EXERCISE
This exercise asks for a copy of each line in the records below with the word "from" in it.

INPUT DATA

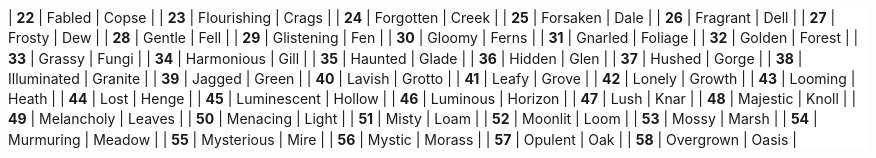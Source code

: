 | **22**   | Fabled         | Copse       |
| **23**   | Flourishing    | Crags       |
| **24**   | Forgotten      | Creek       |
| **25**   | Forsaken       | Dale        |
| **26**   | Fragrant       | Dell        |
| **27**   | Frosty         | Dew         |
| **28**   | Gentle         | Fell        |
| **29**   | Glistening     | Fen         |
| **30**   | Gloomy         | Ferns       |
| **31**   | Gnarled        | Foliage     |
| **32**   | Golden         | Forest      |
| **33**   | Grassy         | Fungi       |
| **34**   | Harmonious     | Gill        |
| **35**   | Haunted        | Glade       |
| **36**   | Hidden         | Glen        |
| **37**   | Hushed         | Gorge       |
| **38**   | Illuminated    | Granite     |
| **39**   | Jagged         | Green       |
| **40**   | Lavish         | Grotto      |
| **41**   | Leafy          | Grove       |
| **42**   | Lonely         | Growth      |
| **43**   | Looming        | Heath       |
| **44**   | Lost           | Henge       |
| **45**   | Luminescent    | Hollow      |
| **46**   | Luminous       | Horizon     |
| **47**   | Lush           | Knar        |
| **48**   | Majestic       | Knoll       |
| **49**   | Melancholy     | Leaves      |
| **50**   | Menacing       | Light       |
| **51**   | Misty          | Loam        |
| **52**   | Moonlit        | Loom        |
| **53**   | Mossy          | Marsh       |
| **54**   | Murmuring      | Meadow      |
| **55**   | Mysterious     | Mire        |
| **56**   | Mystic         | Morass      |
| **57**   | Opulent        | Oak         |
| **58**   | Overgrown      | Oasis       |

* * *

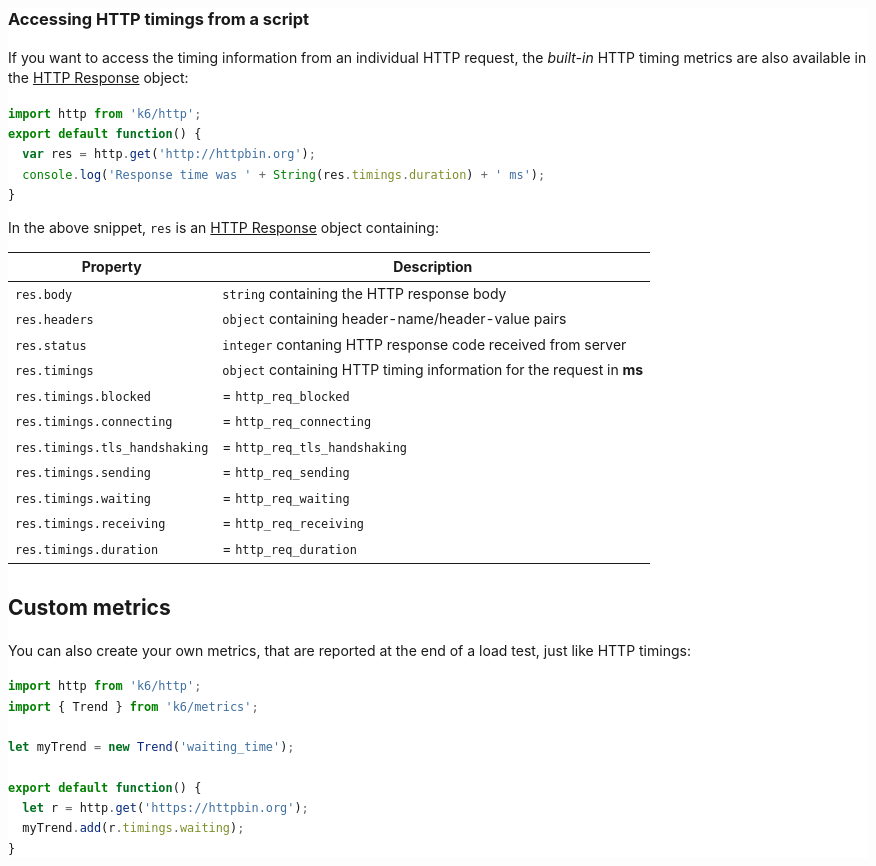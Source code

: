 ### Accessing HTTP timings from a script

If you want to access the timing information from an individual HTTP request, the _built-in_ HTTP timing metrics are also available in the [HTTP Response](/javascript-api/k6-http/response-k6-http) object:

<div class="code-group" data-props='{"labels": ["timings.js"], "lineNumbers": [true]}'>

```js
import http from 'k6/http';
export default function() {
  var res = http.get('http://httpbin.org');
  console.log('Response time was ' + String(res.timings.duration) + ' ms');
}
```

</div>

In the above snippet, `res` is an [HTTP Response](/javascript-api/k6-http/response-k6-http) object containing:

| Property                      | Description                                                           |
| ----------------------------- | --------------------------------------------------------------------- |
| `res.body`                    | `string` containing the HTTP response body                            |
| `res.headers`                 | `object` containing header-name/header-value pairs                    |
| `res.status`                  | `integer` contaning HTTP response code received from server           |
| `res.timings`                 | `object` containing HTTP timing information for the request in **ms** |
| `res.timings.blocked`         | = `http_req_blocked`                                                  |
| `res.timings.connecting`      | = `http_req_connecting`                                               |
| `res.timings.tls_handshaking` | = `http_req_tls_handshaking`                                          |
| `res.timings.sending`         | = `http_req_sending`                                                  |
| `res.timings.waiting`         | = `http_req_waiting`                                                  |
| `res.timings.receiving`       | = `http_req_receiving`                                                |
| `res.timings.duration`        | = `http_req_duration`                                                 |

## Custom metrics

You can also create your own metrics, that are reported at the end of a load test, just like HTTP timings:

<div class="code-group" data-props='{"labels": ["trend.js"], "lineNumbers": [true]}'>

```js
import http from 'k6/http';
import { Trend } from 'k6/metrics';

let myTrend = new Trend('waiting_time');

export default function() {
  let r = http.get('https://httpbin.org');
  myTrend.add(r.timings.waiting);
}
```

SOLUTION
: ### Accessing HTTP timings from a script
If you want to access the timing information from an individual HTTP request, the _built-in_ HTTP timing metrics are also available in the [HTTP Response](/javascript-api/k6-http/response-k6-http) object:
import http from 'k6/http';
| `res.status`                  | `integer` contaning HTTP response code received from server           |
import http from 'k6/http';
import { Trend } from 'k6/metrics';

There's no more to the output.